The study accounted for future projected EV demand and considered low, mixed, and high technology scenarios. The low-tech scenario called for 43 charging stations, 600 charging outlets, and a $28 million investment. The high-tech scenario called for 24 charging stations, 131 charging outlets, and an investment of $14.6 million. The mixed scenario, which was recommended by the study, called for 35 charging stations, 196 charging outlets, and an investment of $21.8 million. This scenario anticipates 70 kWh batteries and 150 kW chargers, as well as the need to accommodate smaller and older EVs.

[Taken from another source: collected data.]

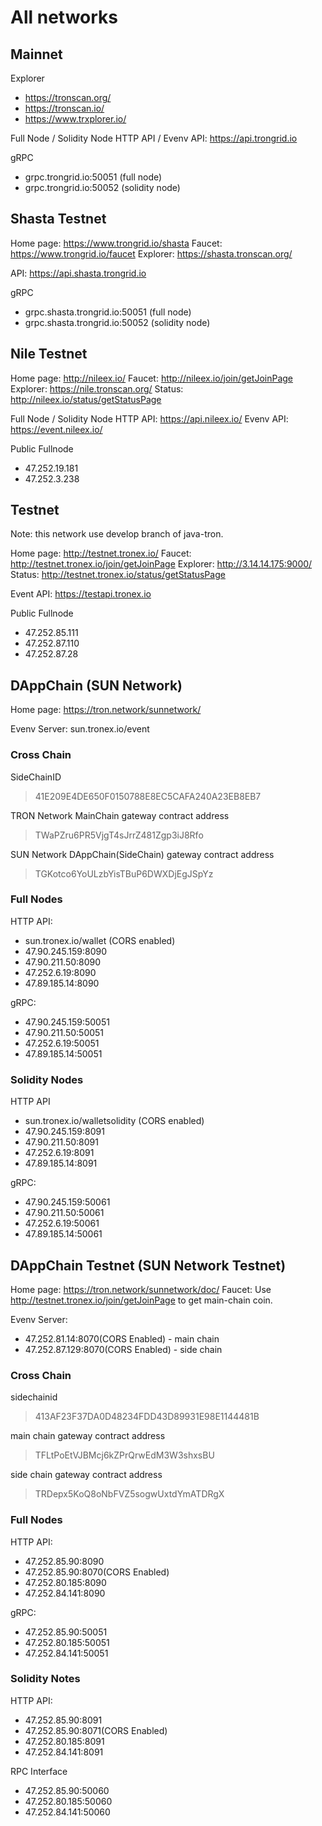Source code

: # All networks

## Mainnet

Explorer
- https://tronscan.org/
- https://tronscan.io/
- https://www.trxplorer.io/

Full Node / Solidity Node HTTP API / Evenv API: https://api.trongrid.io

gRPC
- grpc.trongrid.io:50051 (full node)
- grpc.trongrid.io:50052 (solidity node)

## Shasta Testnet

Home page: https://www.trongrid.io/shasta
Faucet: https://www.trongrid.io/faucet
Explorer: https://shasta.tronscan.org/

API: https://api.shasta.trongrid.io

gRPC
- grpc.shasta.trongrid.io:50051 (full node)
- grpc.shasta.trongrid.io:50052 (solidity node)

## Nile Testnet

Home page: http://nileex.io/
Faucet: http://nileex.io/join/getJoinPage
Explorer: https://nile.tronscan.org/
Status: http://nileex.io/status/getStatusPage

Full Node / Solidity Node HTTP API: https://api.nileex.io/
Evenv API: https://event.nileex.io/

Public Fullnode
- 47.252.19.181
- 47.252.3.238

## Testnet

Note: this network use develop branch of java-tron.

Home page: http://testnet.tronex.io/
Faucet: http://testnet.tronex.io/join/getJoinPage
Explorer: http://3.14.14.175:9000/
Status: http://testnet.tronex.io/status/getStatusPage

Event API: https://testapi.tronex.io

Public Fullnode
- 47.252.85.111
- 47.252.87.110
- 47.252.87.28

## DAppChain (SUN Network)

Home page: https://tron.network/sunnetwork/

Evenv Server: sun.tronex.io/event

### Cross Chain

SideChainID
> 41E209E4DE650F0150788E8EC5CAFA240A23EB8EB7

TRON Network MainChain gateway contract address
> TWaPZru6PR5VjgT4sJrrZ481Zgp3iJ8Rfo

SUN Network DAppChain(SideChain) gateway contract address
> TGKotco6YoULzbYisTBuP6DWXDjEgJSpYz

### Full Nodes

HTTP API:
- sun.tronex.io/wallet (CORS enabled)
- 47.90.245.159:8090
- 47.90.211.50:8090
- 47.252.6.19:8090
- 47.89.185.14:8090

gRPC:
- 47.90.245.159:50051
- 47.90.211.50:50051
- 47.252.6.19:50051
- 47.89.185.14:50051

### Solidity Nodes

HTTP API
- sun.tronex.io/walletsolidity (CORS enabled)
- 47.90.245.159:8091
- 47.90.211.50:8091
- 47.252.6.19:8091
- 47.89.185.14:8091

gRPC:
- 47.90.245.159:50061
- 47.90.211.50:50061
- 47.252.6.19:50061
- 47.89.185.14:50061

## DAppChain Testnet (SUN Network Testnet)

Home page: https://tron.network/sunnetwork/doc/
Faucet: Use http://testnet.tronex.io/join/getJoinPage to get main-chain coin.

Evenv Server:
- 47.252.81.14:8070(CORS Enabled) - main chain
- 47.252.87.129:8070(CORS Enabled) - side chain

### Cross Chain

sidechainid
> 413AF23F37DA0D48234FDD43D89931E98E1144481B

main chain gateway contract address
> TFLtPoEtVJBMcj6kZPrQrwEdM3W3shxsBU

side chain gateway contract address
> TRDepx5KoQ8oNbFVZ5sogwUxtdYmATDRgX

### Full Nodes

HTTP API:
- 47.252.85.90:8090
- 47.252.85.90:8070(CORS Enabled)
- 47.252.80.185:8090
- 47.252.84.141:8090

gRPC:
- 47.252.85.90:50051
- 47.252.80.185:50051
- 47.252.84.141:50051

### Solidity Notes

HTTP API:
- 47.252.85.90:8091
- 47.252.85.90:8071(CORS Enabled)
- 47.252.80.185:8091
- 47.252.84.141:8091

RPC Interface
- 47.252.85.90:50060
- 47.252.80.185:50060
- 47.252.84.141:50060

“This first-of-its-kind study will prove invaluable to Michigan regulators, policy makers, utilities, EV charging companies, municipalities and others as the network of fast-charging stations is developed along Michigan highways,” said Robert Jackson, director of the MEO.
The MEO is aiming to develop an effective DC fast charging network throughout Michigan by 2030. The next phase of the study will look at the placement of urban EV chargers. The study incorporates the input of stakeholders such as EV drivers, utilities, auto companies, charging station operators and other state agencies.